Assignment |
The expected answer is every line from the material below that has the word "Troubleshooting".

(Beginning of Supplied entries)

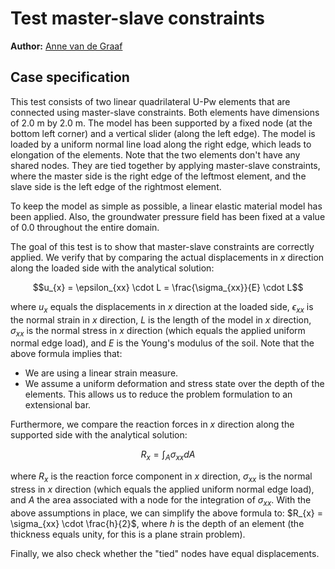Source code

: # Test master-slave constraints

**Author:** [Anne van de Graaf](https://github.com/avdg81)

## Case specification

This test consists of two linear quadrilateral U-Pw elements that are connected using master-slave constraints.  Both elements have dimensions of 2.0 m by 2.0 m.  The model has been supported by a fixed node (at the bottom left corner) and a vertical slider (along the left edge).  The model is loaded by a uniform normal line load along the right edge, which leads to elongation of the elements.  Note that the two elements don't have any shared nodes.  They are tied together by applying master-slave constraints, where the master side is the right edge of the leftmost element, and the slave side is the left edge of the rightmost element.

To keep the model as simple as possible, a linear elastic material model has been applied.  Also, the groundwater pressure field has been fixed at a value of 0.0 throughout the entire domain.

The goal of this test is to show that master-slave constraints are correctly applied.  We verify that by comparing the actual displacements in $`x`$ direction along the loaded side with the analytical solution:
```math
u_{x} = \epsilon_{xx} \cdot L = \frac{\sigma_{xx}}{E} \cdot L
```
where $`u_{x}`$ equals the displacements in $`x`$ direction at the loaded side, $`\epsilon_{xx}`$ is the normal strain in $`x`$ direction, $`L`$ is the length of the model in $`x`$ direction, $`\sigma_{xx}`$ is the normal stress in $`x`$ direction (which equals the applied uniform normal edge load), and $`E`$ is the Young's modulus of the soil.  Note that the above formula implies that:
- We are using a linear strain measure.
- We assume a uniform deformation and stress state over the depth of the elements.  This allows us to reduce the problem formulation to an extensional bar.

Furthermore, we compare the reaction forces in $`x`$ direction along the supported side with the analytical solution:
```math
R_{x} = \int_{A} \sigma_{xx} dA
```
where $`R_{x}`$ is the reaction force component in $`x`$ direction, $`\sigma_{xx}`$ is the normal stress in $`x`$ direction (which equals the applied uniform normal edge load), and $`A`$ the area associated with a node for the integration of $`\sigma_{xx}`$.  With the above assumptions in place, we can simplify the above formula to: $`R_{x} = \sigma_{xx} \cdot \frac{h}{2}`$, where $`h`$ is the depth of an element (the thickness equals unity, for this is a plane strain problem).

Finally, we also check whether the "tied" nodes have equal displacements.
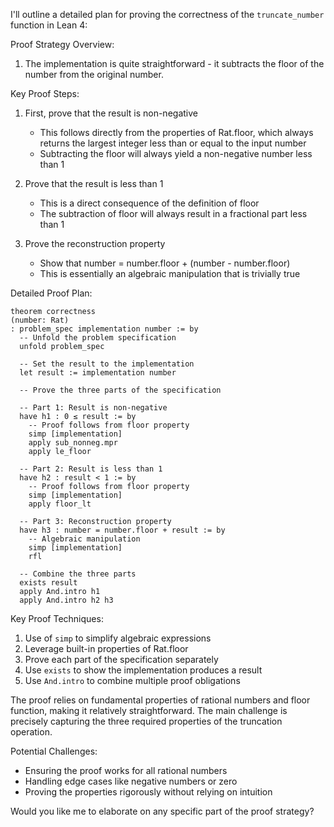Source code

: I'll outline a detailed plan for proving the correctness of the `truncate_number` function in Lean 4:

Proof Strategy Overview:
1. The implementation is quite straightforward - it subtracts the floor of the number from the original number. 

Key Proof Steps:
1. First, prove that the result is non-negative
   - This follows directly from the properties of Rat.floor, which always returns the largest integer less than or equal to the input number
   - Subtracting the floor will always yield a non-negative number less than 1

2. Prove that the result is less than 1
   - This is a direct consequence of the definition of floor
   - The subtraction of floor will always result in a fractional part less than 1

3. Prove the reconstruction property
   - Show that number = number.floor + (number - number.floor)
   - This is essentially an algebraic manipulation that is trivially true

Detailed Proof Plan:
```lean
theorem correctness
(number: Rat)
: problem_spec implementation number := by
  -- Unfold the problem specification
  unfold problem_spec
  
  -- Set the result to the implementation
  let result := implementation number
  
  -- Prove the three parts of the specification
  
  -- Part 1: Result is non-negative
  have h1 : 0 ≤ result := by
    -- Proof follows from floor property
    simp [implementation]
    apply sub_nonneg.mpr
    apply le_floor

  -- Part 2: Result is less than 1  
  have h2 : result < 1 := by
    -- Proof follows from floor property
    simp [implementation]
    apply floor_lt

  -- Part 3: Reconstruction property
  have h3 : number = number.floor + result := by
    -- Algebraic manipulation
    simp [implementation]
    rfl

  -- Combine the three parts
  exists result
  apply And.intro h1
  apply And.intro h2 h3
```

Key Proof Techniques:
1. Use of `simp` to simplify algebraic expressions
2. Leverage built-in properties of Rat.floor
3. Prove each part of the specification separately
4. Use `exists` to show the implementation produces a result
5. Use `And.intro` to combine multiple proof obligations

The proof relies on fundamental properties of rational numbers and floor function, making it relatively straightforward. The main challenge is precisely capturing the three required properties of the truncation operation.

Potential Challenges:
- Ensuring the proof works for all rational numbers
- Handling edge cases like negative numbers or zero
- Proving the properties rigorously without relying on intuition

Would you like me to elaborate on any specific part of the proof strategy?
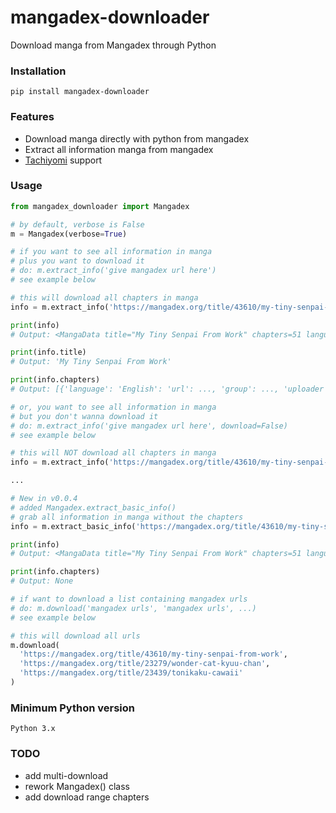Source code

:# mangadex-downloader

Download manga from Mangadex through Python

### Installation
```
pip install mangadex-downloader
```

### Features

- Download manga directly with python from mangadex
- Extract all information manga from mangadex
- [Tachiyomi](https://github.com/tachiyomiorg/tachiyomi) support

### Usage

```python
from mangadex_downloader import Mangadex

# by default, verbose is False
m = Mangadex(verbose=True)

# if you want to see all information in manga
# plus you want to download it
# do: m.extract_info('give mangadex url here')
# see example below

# this will download all chapters in manga 
info = m.extract_info('https://mangadex.org/title/43610/my-tiny-senpai-from-work')

print(info)
# Output: <MangaData title="My Tiny Senpai From Work" chapters=51 language=jp>

print(info.title)
# Output: 'My Tiny Senpai From Work'

print(info.chapters)
# Output: [{'language': 'English': 'url': ..., 'group': ..., 'uploader': ..., 'volume': ..., 'chapter': ..., 'chapter-id': ...}, ...]

# or, you want to see all information in manga
# but you don't wanna download it
# do: m.extract_info('give mangadex url here', download=False)
# see example below

# this will NOT download all chapters in manga
info = m.extract_info('https://mangadex.org/title/43610/my-tiny-senpai-from-work', download=False)

...

# New in v0.0.4 
# added Mangadex.extract_basic_info()
# grab all information in manga without the chapters
info = m.extract_basic_info('https://mangadex.org/title/43610/my-tiny-senpai-from-work')

print(info)
# Output: <MangaData title="My Tiny Senpai From Work" chapters=51 language=jp>

print(info.chapters)
# Output: None

# if want to download a list containing mangadex urls
# do: m.download('mangadex urls', 'mangadex urls', ...)
# see example below

# this will download all urls
m.download(
  'https://mangadex.org/title/43610/my-tiny-senpai-from-work',
  'https://mangadex.org/title/23279/wonder-cat-kyuu-chan',
  'https://mangadex.org/title/23439/tonikaku-cawaii'
)

```


### Minimum Python version
```
Python 3.x
```

### TODO
- add multi-download
- rework Mangadex() class
- add download range chapters
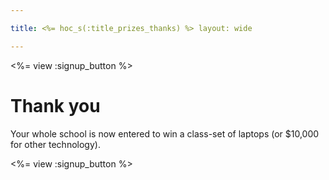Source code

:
 ```yaml
---

title: <%= hoc_s(:title_prizes_thanks) %> layout: wide

---
```


<%= view :signup_button %>

# Thank you

Your whole school is now entered to win a class-set of laptops (or $10,000 for other technology).

<%= view :signup_button %>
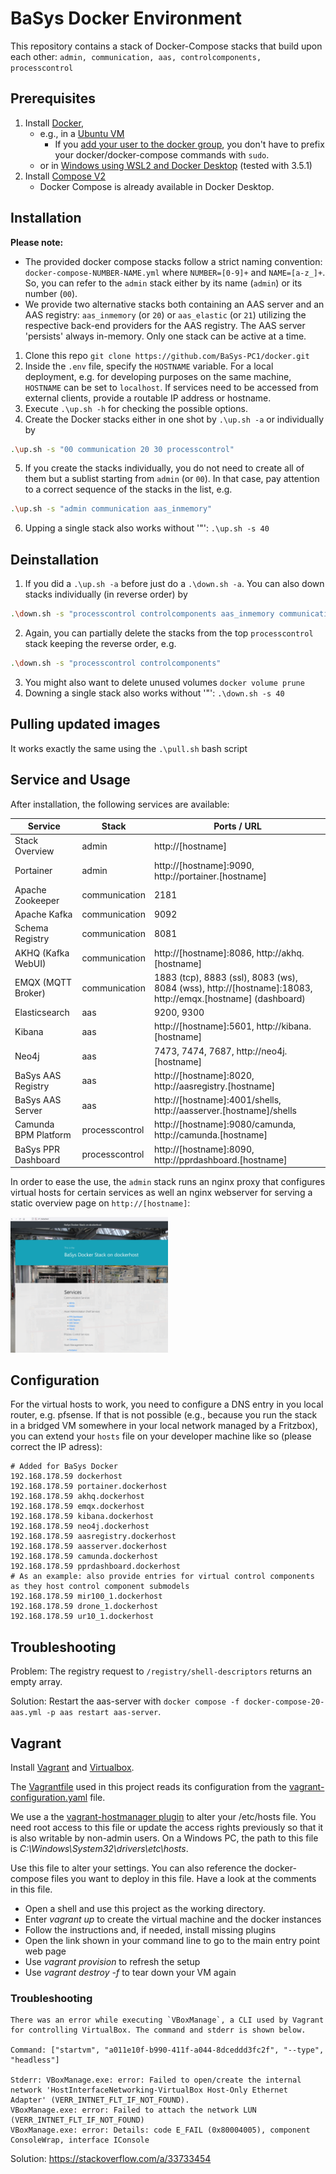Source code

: # BaSys Docker Environment

This repository contains a stack of Docker-Compose stacks that build upon each other: `admin, communication, aas, controlcomponents, processcontrol`

## Prerequisites

 1) Install [Docker](https://docs.docker.com/install/), 
    * e.g., in a [Ubuntu VM](https://docs.docker.com/install/linux/docker-ce/ubuntu/)
      * If you [add your user to the docker group](https://docs.docker.com/install/linux/linux-postinstall/), you don't have to prefix your docker/docker-compose commands with `sudo`.
	* or in [Windows using WSL2 and Docker Desktop](https://nickjanetakis.com/blog/a-linux-dev-environment-on-windows-with-wsl-2-docker-desktop-and-more) (tested with 3.5.1)
 2) Install [Compose V2](https://docs.docker.com/compose/cli-command/#installing-compose-v2)
    * Docker Compose is already available in Docker Desktop.

## Installation

**Please note:** 
- The provided docker compose stacks follow a strict naming convention: `docker-compose-NUMBER-NAME.yml` where `NUMBER=[0-9]+` and `NAME=[a-z_]+`. So, you can refer to the `admin` stack either by its name (`admin`) or its number (`00`).
- We provide two alternative stacks both containing an AAS server and an AAS registry: `aas_inmemory` (or `20`) or `aas_elastic` (or `21`) utilizing the respective back-end providers for the AAS registry. The AAS server 'persists' always in-memory. Only one stack can be active at a time.

1) Clone this repo `git clone https://github.com/BaSys-PC1/docker.git`
2) Inside the `.env` file, specify the `HOSTNAME` variable. For a local deployment, e.g. for developing purposes on the same machine, `HOSTNAME` can be set to `localhost`. If services need to be accessed from external clients, provide a routable IP address or hostname.
3) Execute `.\up.sh -h` for checking the possible options.
4) Create the Docker stacks either in one shot by `.\up.sh -a` or individually by
```bash
.\up.sh -s "00 communication 20 30 processcontrol"
```
5) If you create the stacks individually, you do not need to create all of them but a sublist starting from `admin` (or `00`). In that case, pay attention to a correct sequence of the stacks in the list, e.g.
```bash
.\up.sh -s "admin communication aas_inmemory"
```
6) Upping a single stack also works without '"': `.\up.sh -s 40`

## Deinstallation

1) If you did a `.\up.sh -a` before just do a `.\down.sh -a`. You can also down stacks individually (in reverse order) by
```bash
.\down.sh -s "processcontrol controlcomponents aas_inmemory communication 00"
```
2) Again, you can partially delete the stacks from the top `processcontrol` stack keeping the reverse order, e.g.
```bash
.\down.sh -s "processcontrol controlcomponents"
```
3) You might also want to delete unused volumes `docker volume prune`
4) Downing a single stack also works without '"': `.\down.sh -s 40`

## Pulling updated images

It works exactly the same using the `.\pull.sh` bash script

## Service and Usage

After installation, the following services are available:

| Service | Stack | Ports / URL |
| ------ | ------ | ------ |
| Stack Overview           | admin           | http://[hostname] |
| Portainer                | admin           | http://[hostname]:9090, http://portainer.[hostname] |
| Apache Zookeeper         | communication   | 2181 | 
| Apache Kafka             | communication   | 9092 | 
| Schema Registry          | communication   | 8081 | 
| AKHQ (Kafka WebUI)       | communication   | http://[hostname]:8086, http://akhq.[hostname] | 
| EMQX (MQTT Broker)       | communication   | 1883 (tcp), 8883 (ssl), 8083 (ws), 8084 (wss), http://[hostname]:18083, http://emqx.[hostname] (dashboard) | 
| Elasticsearch            | aas             | 9200, 9300 | 
| Kibana                   | aas             | http://[hostname]:5601, http://kibana.[hostname] | 
| Neo4j                    | aas             | 7473, 7474, 7687,  http://neo4j.[hostname]  | 
| BaSys AAS Registry       | aas             | http://[hostname]:8020, http://aasregistry.[hostname]  |
| BaSys AAS Server         | aas             | http://[hostname]:4001/shells, http://aasserver.[hostname]/shells  |
| Camunda BPM Platform     | processcontrol  | http://[hostname]:9080/camunda, http://camunda.[hostname]  | 
| BaSys PPR Dashboard      | processcontrol  | http://[hostname]:8090, http://pprdashboard.[hostname]  |

In order to ease the use, the `admin` stack runs an nginx proxy that configures virtual hosts for certain services as well an nginx webserver for serving a static overview page on `http://[hostname]`:

<img src='/docs/stack-overview.png?raw=true' width='50%' height='50%'>


## Configuration

For the virtual hosts to work, you need to configure a DNS entry in you local router, e.g. pfsense. If that is not possible (e.g., because you run the stack in a bridged VM somewhere in your local network managed by a Fritzbox), you can extend your `hosts` file on your developer machine like so (please correct the IP adress):

```
# Added for BaSys Docker
192.168.178.59 dockerhost
192.168.178.59 portainer.dockerhost
192.168.178.59 akhq.dockerhost
192.168.178.59 emqx.dockerhost
192.168.178.59 kibana.dockerhost
192.168.178.59 neo4j.dockerhost
192.168.178.59 aasregistry.dockerhost
192.168.178.59 aasserver.dockerhost
192.168.178.59 camunda.dockerhost
192.168.178.59 pprdashboard.dockerhost
# As an example: also provide entries for virtual control components as they host control component submodels
192.168.178.59 mir100_1.dockerhost
192.168.178.59 drone_1.dockerhost
192.168.178.59 ur10_1.dockerhost
```

## Troubleshooting

Problem:
The registry request to `/registry/shell-descriptors` returns an empty array.

Solution:
Restart the aas-server with `docker compose -f docker-compose-20-aas.yml -p aas restart aas-server`.


## Vagrant

Install [Vagrant](https://www.vagrantup.com/) and [Virtualbox](https://www.virtualbox.org/).

The [Vagrantfile](./Vagrantfile) used in this project reads its configuration from the [vagrant-configuration.yaml](./vagrant-configuration.yaml) file.

We use a the [vagrant-hostmanager plugin](https://github.com/devopsgroup-io/vagrant-hostmanager) to alter your /etc/hosts file. You need root access to this file or update the access rights previously so that it is also writable by non-admin users. On a Windows PC, the path to this file is *C:\Windows\System32\drivers\etc\hosts*.

Use this file to alter your settings. You can also reference the docker-compose files you want to deploy in this file. Have a look at the comments in this file.

* Open a shell and use this project as the working directory.
* Enter *vagrant up* to create the virtual machine and the docker instances
* Follow the instructions and, if needed, install missing plugins
* Open the link shown in your command line to go to the main entry point web page
* Use *vagrant provision* to refresh the setup
* Use *vagrant destroy -f* to tear down your VM again

### Troubleshooting

```
There was an error while executing `VBoxManage`, a CLI used by Vagrant
for controlling VirtualBox. The command and stderr is shown below.

Command: ["startvm", "a011e10f-b990-411f-a044-8dceddd3fc2f", "--type", "headless"]

Stderr: VBoxManage.exe: error: Failed to open/create the internal network 'HostInterfaceNetworking-VirtualBox Host-Only Ethernet Adapter' (VERR_INTNET_FLT_IF_NOT_FOUND).
VBoxManage.exe: error: Failed to attach the network LUN (VERR_INTNET_FLT_IF_NOT_FOUND)
VBoxManage.exe: error: Details: code E_FAIL (0x80004005), component ConsoleWrap, interface IConsole
```
Solution: https://stackoverflow.com/a/33733454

(End of Supplied entries)

Exercise answer |
## Troubleshooting
### Troubleshooting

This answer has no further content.